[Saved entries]
*****
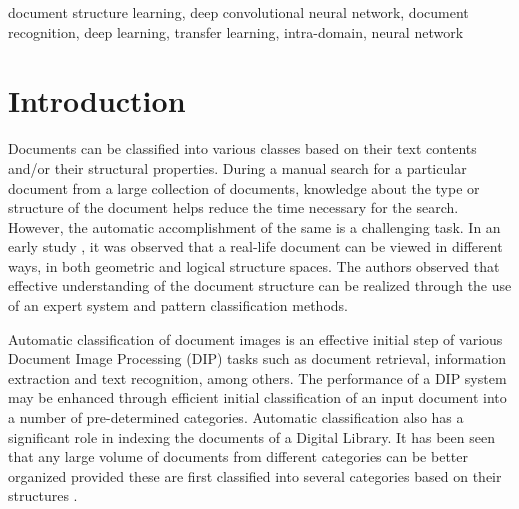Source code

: \documentclass[10pt,conference,a4paper]{IEEEtran}
\begin{document}
\begin{IEEEkeywords}
document structure learning, deep convolutional neural network, document recognition, deep learning, transfer learning, intra-domain, neural network
\end{IEEEkeywords}

\section{Introduction}
Documents can be classified into various classes based on their text contents and/or their structural properties. During a manual search for a particular document from a large collection of documents, knowledge about the type or structure of the document helps reduce the time necessary for the search. However, the automatic accomplishment of the same is a challenging task. In an early study \cite{tang1991}, it was observed that a real-life document can be viewed in different ways, in both geometric and logical structure spaces. The authors observed that effective understanding of the document structure can be realized through the use of an expert system and pattern classification methods.

Automatic classification of document images is an effective initial step of various Document Image Processing (DIP) tasks such as document retrieval, information extraction and text recognition, among others. The performance of a DIP system may be enhanced through efficient initial classification of an input document into a number of pre-determined categories. Automatic classification also has a significant role in indexing the documents of a Digital Library. It has been seen that any large volume of documents from different categories can be better organized provided these are first classified into several categories based on their structures \cite{shin2001}.
\end{document}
*****
WHAT YOU HAVE TO DO —
Please copy the entries in full. Leave each image out.

RESPONSE FOR THIS EXERCISE —
Source code

: \documentclass[10pt,conference,a4paper]{IEEEtran}
\begin{document}
\begin{IEEEkeywords}
document structure learning, deep convolutional neural network, document recognition, deep learning, transfer learning, intra-domain, neural network
\end{IEEEkeywords}

\section{Introduction}
Documents can be classified into various classes based on their text contents and/or their structural properties. During a manual search for a particular document from a large collection of documents, knowledge about the type or structure of the document helps reduce the time necessary for the search. However, the automatic accomplishment of the same is a challenging task. In an early study \cite{tang1991}, it was observed that a real-life document can be viewed in different ways, in both geometric and logical structure spaces. The authors observed that effective understanding of the document structure can be realized through the use of an expert system and pattern classification methods.

Automatic classification of document images is an effective initial step of various Document Image Processing (DIP) tasks such as document retrieval, information extraction and text recognition, among others. The performance of a DIP system may be enhanced through efficient initial classification of an input document into a number of pre-determined categories. Automatic classification also has a significant role in indexing the documents of a Digital Library. It has been seen that any large volume of documents from different categories can be better organized provided these are first classified into several categories based on their structures \cite{shin2001}.
\end{document}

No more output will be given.